● Extracted material:
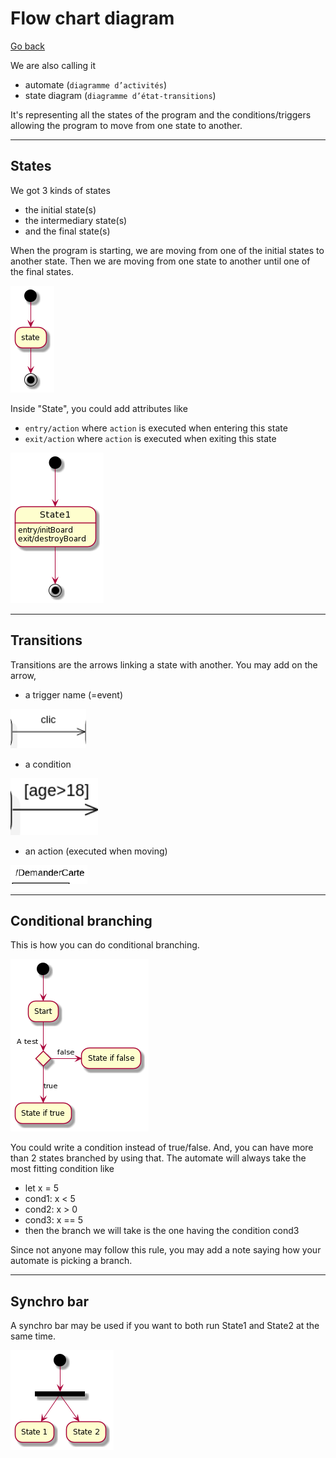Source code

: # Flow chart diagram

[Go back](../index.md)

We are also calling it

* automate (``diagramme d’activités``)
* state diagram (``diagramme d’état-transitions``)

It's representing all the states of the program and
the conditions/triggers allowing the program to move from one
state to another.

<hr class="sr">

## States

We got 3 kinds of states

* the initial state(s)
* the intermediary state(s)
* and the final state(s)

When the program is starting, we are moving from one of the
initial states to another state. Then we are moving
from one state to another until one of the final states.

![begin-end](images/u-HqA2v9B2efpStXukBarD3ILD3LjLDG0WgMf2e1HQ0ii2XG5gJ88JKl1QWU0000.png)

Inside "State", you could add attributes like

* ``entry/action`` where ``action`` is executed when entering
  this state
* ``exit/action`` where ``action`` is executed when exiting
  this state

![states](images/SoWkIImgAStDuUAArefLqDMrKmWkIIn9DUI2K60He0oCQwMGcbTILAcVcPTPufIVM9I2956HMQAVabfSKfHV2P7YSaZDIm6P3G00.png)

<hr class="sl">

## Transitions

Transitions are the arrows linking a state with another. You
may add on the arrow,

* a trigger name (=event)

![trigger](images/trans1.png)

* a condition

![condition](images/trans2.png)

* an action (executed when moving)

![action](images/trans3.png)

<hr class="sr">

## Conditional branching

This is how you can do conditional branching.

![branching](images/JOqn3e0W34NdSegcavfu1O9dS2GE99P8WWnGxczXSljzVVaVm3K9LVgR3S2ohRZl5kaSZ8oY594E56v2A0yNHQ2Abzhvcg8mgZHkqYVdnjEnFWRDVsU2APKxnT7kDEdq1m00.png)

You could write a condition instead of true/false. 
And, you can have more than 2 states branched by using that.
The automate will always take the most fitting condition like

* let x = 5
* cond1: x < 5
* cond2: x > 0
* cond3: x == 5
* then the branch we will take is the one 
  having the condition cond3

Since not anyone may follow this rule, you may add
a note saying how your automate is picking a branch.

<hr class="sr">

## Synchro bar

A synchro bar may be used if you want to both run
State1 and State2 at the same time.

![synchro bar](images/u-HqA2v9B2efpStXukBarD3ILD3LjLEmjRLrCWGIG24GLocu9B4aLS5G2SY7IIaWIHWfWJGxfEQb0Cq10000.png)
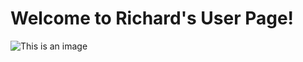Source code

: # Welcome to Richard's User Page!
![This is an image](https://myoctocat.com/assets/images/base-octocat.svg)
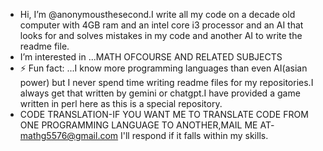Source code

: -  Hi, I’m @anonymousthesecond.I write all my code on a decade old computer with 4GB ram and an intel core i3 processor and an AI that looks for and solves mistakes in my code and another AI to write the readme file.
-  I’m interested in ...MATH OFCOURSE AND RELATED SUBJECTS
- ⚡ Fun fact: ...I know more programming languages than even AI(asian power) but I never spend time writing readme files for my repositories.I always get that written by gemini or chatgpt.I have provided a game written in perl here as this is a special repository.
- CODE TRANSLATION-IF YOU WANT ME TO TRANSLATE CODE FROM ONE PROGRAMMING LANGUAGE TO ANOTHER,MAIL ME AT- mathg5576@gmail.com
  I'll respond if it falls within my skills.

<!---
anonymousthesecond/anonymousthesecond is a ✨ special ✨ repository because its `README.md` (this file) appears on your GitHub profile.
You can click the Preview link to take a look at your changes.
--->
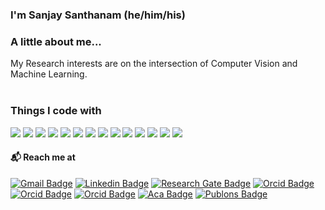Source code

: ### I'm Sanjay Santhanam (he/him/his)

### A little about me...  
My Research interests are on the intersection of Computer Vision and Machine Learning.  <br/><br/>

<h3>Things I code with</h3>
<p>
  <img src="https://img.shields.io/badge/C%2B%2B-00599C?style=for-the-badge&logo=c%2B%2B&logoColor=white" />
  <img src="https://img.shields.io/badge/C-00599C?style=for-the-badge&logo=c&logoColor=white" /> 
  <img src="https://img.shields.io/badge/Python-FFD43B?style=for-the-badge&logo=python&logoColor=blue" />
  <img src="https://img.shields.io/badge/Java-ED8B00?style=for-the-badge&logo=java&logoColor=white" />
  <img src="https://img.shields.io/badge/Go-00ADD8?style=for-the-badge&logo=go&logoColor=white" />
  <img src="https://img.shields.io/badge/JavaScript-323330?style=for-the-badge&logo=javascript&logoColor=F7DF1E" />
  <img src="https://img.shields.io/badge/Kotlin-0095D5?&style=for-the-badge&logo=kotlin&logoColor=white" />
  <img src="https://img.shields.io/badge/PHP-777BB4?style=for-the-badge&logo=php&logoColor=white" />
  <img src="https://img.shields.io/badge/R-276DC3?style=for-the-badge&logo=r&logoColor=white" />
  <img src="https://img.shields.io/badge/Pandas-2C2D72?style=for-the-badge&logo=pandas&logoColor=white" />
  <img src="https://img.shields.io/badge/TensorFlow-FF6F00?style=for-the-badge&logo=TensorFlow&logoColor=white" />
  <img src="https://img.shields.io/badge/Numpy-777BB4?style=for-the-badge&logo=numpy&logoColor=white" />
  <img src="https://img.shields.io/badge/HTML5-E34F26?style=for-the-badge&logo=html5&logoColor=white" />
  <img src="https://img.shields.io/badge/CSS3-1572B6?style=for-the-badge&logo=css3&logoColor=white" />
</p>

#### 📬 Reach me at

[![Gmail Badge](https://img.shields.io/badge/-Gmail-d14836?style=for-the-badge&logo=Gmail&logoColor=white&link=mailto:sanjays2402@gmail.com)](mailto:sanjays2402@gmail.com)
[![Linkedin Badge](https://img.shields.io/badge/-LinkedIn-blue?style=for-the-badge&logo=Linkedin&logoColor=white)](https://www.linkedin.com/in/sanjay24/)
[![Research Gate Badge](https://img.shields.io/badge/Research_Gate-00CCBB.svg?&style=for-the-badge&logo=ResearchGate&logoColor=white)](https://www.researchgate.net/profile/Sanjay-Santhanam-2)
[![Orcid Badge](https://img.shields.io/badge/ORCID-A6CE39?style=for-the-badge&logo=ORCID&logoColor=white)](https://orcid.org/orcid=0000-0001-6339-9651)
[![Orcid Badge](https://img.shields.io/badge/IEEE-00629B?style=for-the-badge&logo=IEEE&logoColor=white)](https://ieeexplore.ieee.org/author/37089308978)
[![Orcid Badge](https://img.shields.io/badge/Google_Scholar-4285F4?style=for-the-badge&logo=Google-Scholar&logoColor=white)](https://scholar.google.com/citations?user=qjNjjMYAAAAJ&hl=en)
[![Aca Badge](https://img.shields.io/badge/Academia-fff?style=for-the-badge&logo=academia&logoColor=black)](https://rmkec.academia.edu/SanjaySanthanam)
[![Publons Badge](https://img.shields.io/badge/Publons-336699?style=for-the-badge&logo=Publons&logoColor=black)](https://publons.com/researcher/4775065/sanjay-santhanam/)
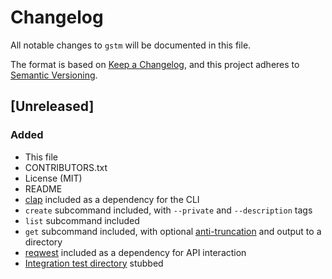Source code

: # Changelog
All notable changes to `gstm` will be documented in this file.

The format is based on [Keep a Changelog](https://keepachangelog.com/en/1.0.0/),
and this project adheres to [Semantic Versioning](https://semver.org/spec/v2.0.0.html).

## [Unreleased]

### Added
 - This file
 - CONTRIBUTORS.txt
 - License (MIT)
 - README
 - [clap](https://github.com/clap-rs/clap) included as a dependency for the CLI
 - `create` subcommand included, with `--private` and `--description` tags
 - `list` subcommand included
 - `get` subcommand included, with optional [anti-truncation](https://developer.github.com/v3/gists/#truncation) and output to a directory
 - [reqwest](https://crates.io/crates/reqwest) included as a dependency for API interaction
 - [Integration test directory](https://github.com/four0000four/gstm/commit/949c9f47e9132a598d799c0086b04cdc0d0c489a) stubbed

● What the task asks:
With pictures excluded, output the listing above exactly as it stands.

● Result of this exercise:
Source code

: # Flow chart diagram

[Go back](../index.md)

We are also calling it

* automate (``diagramme d’activités``)
* state diagram (``diagramme d’état-transitions``)

It's representing all the states of the program and
the conditions/triggers allowing the program to move from one
state to another.

<hr class="sr">

## States

We got 3 kinds of states

* the initial state(s)
* the intermediary state(s)
* and the final state(s)

When the program is starting, we are moving from one of the
initial states to another state. Then we are moving
from one state to another until one of the final states.

![begin-end](images/u-HqA2v9B2efpStXukBarD3ILD3LjLDG0WgMf2e1HQ0ii2XG5gJ88JKl1QWU0000.png)

Inside "State", you could add attributes like

* ``entry/action`` where ``action`` is executed when entering
  this state
* ``exit/action`` where ``action`` is executed when exiting
  this state

![states](images/SoWkIImgAStDuUAArefLqDMrKmWkIIn9DUI2K60He0oCQwMGcbTILAcVcPTPufIVM9I2956HMQAVabfSKfHV2P7YSaZDIm6P3G00.png)

<hr class="sl">

## Transitions

Transitions are the arrows linking a state with another. You
may add on the arrow,

* a trigger name (=event)

![trigger](images/trans1.png)

* a condition

![condition](images/trans2.png)

* an action (executed when moving)

![action](images/trans3.png)

<hr class="sr">

## Conditional branching

This is how you can do conditional branching.

![branching](images/JOqn3e0W34NdSegcavfu1O9dS2GE99P8WWnGxczXSljzVVaVm3K9LVgR3S2ohRZl5kaSZ8oY594E56v2A0yNHQ2Abzhvcg8mgZHkqYVdnjEnFWRDVsU2APKxnT7kDEdq1m00.png)

You could write a condition instead of true/false. 
And, you can have more than 2 states branched by using that.
The automate will always take the most fitting condition like

* let x = 5
* cond1: x < 5
* cond2: x > 0
* cond3: x == 5
* then the branch we will take is the one 
  having the condition cond3

Since not anyone may follow this rule, you may add
a note saying how your automate is picking a branch.

<hr class="sr">

## Synchro bar

A synchro bar may be used if you want to both run
State1 and State2 at the same time.

![synchro bar](images/u-HqA2v9B2efpStXukBarD3ILD3LjLEmjRLrCWGIG24GLocu9B4aLS5G2SY7IIaWIHWfWJGxfEQb0Cq10000.png)
Source code

: # Welcome to Richard's User Page!
![This is an image](https://myoctocat.com/assets/images/base-octocat.svg)
Source code

: -  Hi, I’m @anonymousthesecond.I write all my code on a decade old computer with 4GB ram and an intel core i3 processor and an AI that looks for and solves mistakes in my code and another AI to write the readme file.
-  I’m interested in ...MATH OFCOURSE AND RELATED SUBJECTS
- ⚡ Fun fact: ...I know more programming languages than even AI(asian power) but I never spend time writing readme files for my repositories.I always get that written by gemini or chatgpt.I have provided a game written in perl here as this is a special repository.
- CODE TRANSLATION-IF YOU WANT ME TO TRANSLATE CODE FROM ONE PROGRAMMING LANGUAGE TO ANOTHER,MAIL ME AT- mathg5576@gmail.com
  I'll respond if it falls within my skills.

<!---
anonymousthesecond/anonymousthesecond is a ✨ special ✨ repository because its `README.md` (this file) appears on your GitHub profile.
You can click the Preview link to take a look at your changes.
--->
Source code

: ### I'm Sanjay Santhanam (he/him/his)

### A little about me...  
My Research interests are on the intersection of Computer Vision and Machine Learning.  <br/><br/>

<h3>Things I code with</h3>
<p>
  <img src="https://img.shields.io/badge/C%2B%2B-00599C?style=for-the-badge&logo=c%2B%2B&logoColor=white" />
  <img src="https://img.shields.io/badge/C-00599C?style=for-the-badge&logo=c&logoColor=white" /> 
  <img src="https://img.shields.io/badge/Python-FFD43B?style=for-the-badge&logo=python&logoColor=blue" />
  <img src="https://img.shields.io/badge/Java-ED8B00?style=for-the-badge&logo=java&logoColor=white" />
  <img src="https://img.shields.io/badge/Go-00ADD8?style=for-the-badge&logo=go&logoColor=white" />
  <img src="https://img.shields.io/badge/JavaScript-323330?style=for-the-badge&logo=javascript&logoColor=F7DF1E" />
  <img src="https://img.shields.io/badge/Kotlin-0095D5?&style=for-the-badge&logo=kotlin&logoColor=white" />
  <img src="https://img.shields.io/badge/PHP-777BB4?style=for-the-badge&logo=php&logoColor=white" />
  <img src="https://img.shields.io/badge/R-276DC3?style=for-the-badge&logo=r&logoColor=white" />
  <img src="https://img.shields.io/badge/Pandas-2C2D72?style=for-the-badge&logo=pandas&logoColor=white" />
  <img src="https://img.shields.io/badge/TensorFlow-FF6F00?style=for-the-badge&logo=TensorFlow&logoColor=white" />
  <img src="https://img.shields.io/badge/Numpy-777BB4?style=for-the-badge&logo=numpy&logoColor=white" />
  <img src="https://img.shields.io/badge/HTML5-E34F26?style=for-the-badge&logo=html5&logoColor=white" />
  <img src="https://img.shields.io/badge/CSS3-1572B6?style=for-the-badge&logo=css3&logoColor=white" />
</p>

#### 📬 Reach me at

[![Gmail Badge](https://img.shields.io/badge/-Gmail-d14836?style=for-the-badge&logo=Gmail&logoColor=white&link=mailto:sanjays2402@gmail.com)](mailto:sanjays2402@gmail.com)
[![Linkedin Badge](https://img.shields.io/badge/-LinkedIn-blue?style=for-the-badge&logo=Linkedin&logoColor=white)](https://www.linkedin.com/in/sanjay24/)
[![Research Gate Badge](https://img.shields.io/badge/Research_Gate-00CCBB.svg?&style=for-the-badge&logo=ResearchGate&logoColor=white)](https://www.researchgate.net/profile/Sanjay-Santhanam-2)
[![Orcid Badge](https://img.shields.io/badge/ORCID-A6CE39?style=for-the-badge&logo=ORCID&logoColor=white)](https://orcid.org/orcid=0000-0001-6339-9651)
[![Orcid Badge](https://img.shields.io/badge/IEEE-00629B?style=for-the-badge&logo=IEEE&logoColor=white)](https://ieeexplore.ieee.org/author/37089308978)
[![Orcid Badge](https://img.shields.io/badge/Google_Scholar-4285F4?style=for-the-badge&logo=Google-Scholar&logoColor=white)](https://scholar.google.com/citations?user=qjNjjMYAAAAJ&hl=en)
[![Aca Badge](https://img.shields.io/badge/Academia-fff?style=for-the-badge&logo=academia&logoColor=black)](https://rmkec.academia.edu/SanjaySanthanam)
[![Publons Badge](https://img.shields.io/badge/Publons-336699?style=for-the-badge&logo=Publons&logoColor=black)](https://publons.com/researcher/4775065/sanjay-santhanam/)
Source code

: # Changelog
All notable changes to `gstm` will be documented in this file.

The format is based on [Keep a Changelog](https://keepachangelog.com/en/1.0.0/),
and this project adheres to [Semantic Versioning](https://semver.org/spec/v2.0.0.html).

## [Unreleased]

### Added
 - This file
 - CONTRIBUTORS.txt
 - License (MIT)
 - README
 - [clap](https://github.com/clap-rs/clap) included as a dependency for the CLI
 - `create` subcommand included, with `--private` and `--description` tags
 - `list` subcommand included
 - `get` subcommand included, with optional [anti-truncation](https://developer.github.com/v3/gists/#truncation) and output to a directory
 - [reqwest](https://crates.io/crates/reqwest) included as a dependency for API interaction
 - [Integration test directory](https://github.com/four0000four/gstm/commit/949c9f47e9132a598d799c0086b04cdc0d0c489a) stubbed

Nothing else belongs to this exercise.